Systematic Variation of Material Characteristics with Chemical Composition in Antimony Sulfide Selenide Thin Films and Its Relevance to Solar Cell Performance

Antimony sulfide (Sb 2 S 3 ) and antimony selenide (Sb 2 Se 3 ), with optical bandgaps ( E g ) of 1.88 and 1.1 eV, respectively, both crystallize in the orthorhombic structure and can produce Sb 2 S x Se 3– x of intermediate E g for solar cells. Herein, powder sources of Sb 2 S 3 and Sb 2 Se 3 in different mass ratios in vacuum thermal evaporation are used to produce Sb 2 S x Se 3– x thin films of thickness 455 nm.
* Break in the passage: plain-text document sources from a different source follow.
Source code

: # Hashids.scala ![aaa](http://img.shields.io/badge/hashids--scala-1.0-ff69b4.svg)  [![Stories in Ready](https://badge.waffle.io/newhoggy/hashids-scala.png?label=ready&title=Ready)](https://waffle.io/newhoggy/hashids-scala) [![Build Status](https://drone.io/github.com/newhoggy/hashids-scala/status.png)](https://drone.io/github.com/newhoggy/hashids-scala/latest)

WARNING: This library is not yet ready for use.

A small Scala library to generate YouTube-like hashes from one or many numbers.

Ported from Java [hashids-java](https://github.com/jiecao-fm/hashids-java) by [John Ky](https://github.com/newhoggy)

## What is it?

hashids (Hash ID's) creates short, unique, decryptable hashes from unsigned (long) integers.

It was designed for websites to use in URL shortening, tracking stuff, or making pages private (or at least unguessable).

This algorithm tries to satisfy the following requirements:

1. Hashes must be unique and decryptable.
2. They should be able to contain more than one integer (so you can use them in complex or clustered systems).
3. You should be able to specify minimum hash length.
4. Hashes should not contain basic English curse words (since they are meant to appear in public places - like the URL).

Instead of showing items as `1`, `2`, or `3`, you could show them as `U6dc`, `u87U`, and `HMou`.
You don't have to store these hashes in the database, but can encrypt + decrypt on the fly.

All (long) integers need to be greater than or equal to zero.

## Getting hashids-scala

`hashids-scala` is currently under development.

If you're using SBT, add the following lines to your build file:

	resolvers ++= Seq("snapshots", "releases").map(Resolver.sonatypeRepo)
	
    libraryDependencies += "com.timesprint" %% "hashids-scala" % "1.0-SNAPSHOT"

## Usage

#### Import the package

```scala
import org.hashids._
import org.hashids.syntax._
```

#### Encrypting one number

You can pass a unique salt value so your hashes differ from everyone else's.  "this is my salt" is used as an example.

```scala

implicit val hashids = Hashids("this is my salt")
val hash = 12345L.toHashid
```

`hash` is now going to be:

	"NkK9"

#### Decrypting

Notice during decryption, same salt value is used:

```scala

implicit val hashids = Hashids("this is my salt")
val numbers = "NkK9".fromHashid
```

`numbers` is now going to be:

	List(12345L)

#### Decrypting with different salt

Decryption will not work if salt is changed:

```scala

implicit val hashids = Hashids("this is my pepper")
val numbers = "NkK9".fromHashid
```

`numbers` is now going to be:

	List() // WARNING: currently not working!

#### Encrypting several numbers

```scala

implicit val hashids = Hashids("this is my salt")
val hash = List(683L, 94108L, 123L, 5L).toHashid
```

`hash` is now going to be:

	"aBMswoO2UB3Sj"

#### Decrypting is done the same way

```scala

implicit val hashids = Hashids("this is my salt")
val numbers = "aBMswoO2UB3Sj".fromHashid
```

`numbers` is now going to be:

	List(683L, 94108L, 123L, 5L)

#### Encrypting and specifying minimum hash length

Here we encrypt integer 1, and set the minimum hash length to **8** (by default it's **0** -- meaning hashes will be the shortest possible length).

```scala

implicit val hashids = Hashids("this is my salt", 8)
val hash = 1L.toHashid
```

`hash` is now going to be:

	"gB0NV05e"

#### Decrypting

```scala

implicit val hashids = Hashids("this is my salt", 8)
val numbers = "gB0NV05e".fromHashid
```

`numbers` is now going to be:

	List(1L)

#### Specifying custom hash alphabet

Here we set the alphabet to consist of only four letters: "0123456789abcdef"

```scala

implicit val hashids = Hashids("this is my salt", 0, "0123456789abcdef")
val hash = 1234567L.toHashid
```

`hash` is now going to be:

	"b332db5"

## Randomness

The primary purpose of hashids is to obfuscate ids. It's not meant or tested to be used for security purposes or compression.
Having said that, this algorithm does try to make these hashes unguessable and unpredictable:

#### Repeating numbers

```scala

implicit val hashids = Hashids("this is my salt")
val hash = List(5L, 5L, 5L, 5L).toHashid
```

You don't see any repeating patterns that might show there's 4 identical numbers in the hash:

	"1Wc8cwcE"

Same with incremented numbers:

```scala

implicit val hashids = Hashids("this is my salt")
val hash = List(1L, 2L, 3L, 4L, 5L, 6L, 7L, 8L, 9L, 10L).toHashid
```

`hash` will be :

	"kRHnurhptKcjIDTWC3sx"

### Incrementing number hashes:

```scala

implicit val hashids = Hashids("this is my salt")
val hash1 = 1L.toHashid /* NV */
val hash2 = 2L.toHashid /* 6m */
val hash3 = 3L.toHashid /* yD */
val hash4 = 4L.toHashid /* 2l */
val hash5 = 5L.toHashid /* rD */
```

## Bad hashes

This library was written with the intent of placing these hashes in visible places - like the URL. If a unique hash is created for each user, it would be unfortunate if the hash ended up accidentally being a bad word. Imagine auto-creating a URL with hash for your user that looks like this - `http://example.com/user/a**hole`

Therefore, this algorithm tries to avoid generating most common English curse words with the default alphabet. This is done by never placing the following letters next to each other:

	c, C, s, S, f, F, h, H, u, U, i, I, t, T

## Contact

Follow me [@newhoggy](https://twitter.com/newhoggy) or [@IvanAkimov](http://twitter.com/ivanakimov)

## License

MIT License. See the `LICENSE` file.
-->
These films show a systematic variation in their characteristics with x —A, Sb 2 S 2.05 Se 0.95 ( E g , 1.51 eV); B, Sb 2 S 1.71 Se 1.29 (1.44 eV); C, Sb 2 S 1.24 Se 1.76 (1.40 eV); D, Sb 2 S 0.64 Se 2.36 (1.32 eV); and E, Sb 2 S 0.44 Se 2.56 (1.29 eV)—in the light‐generated current density, and in their photoconductivity. Solar cells of SnO 2 :F/CdS(100 nm)/Sb 2 S x Se 3– x (455 nm)/C‐Ag with Sb 2 S x Se 3– x films of compositions A – E show open circuit voltages ( V oc ) of 0.566–0.418 V; short circuit current densities of 9.65–31.5 mA cm −2 ; fill factors of 0.38–0.52; and conversion efficiencies ( η ) of 2.1–6.8%. Seven series‐connected solar cells of E 7 cm 2 in area produce 34.2 mW with V oc of 2.83 V and η 4.88%. In view of their operational stability and the material perspectives of Sb 2 S x Se 3– x , considerations considerations to improve these solar cells are discussed.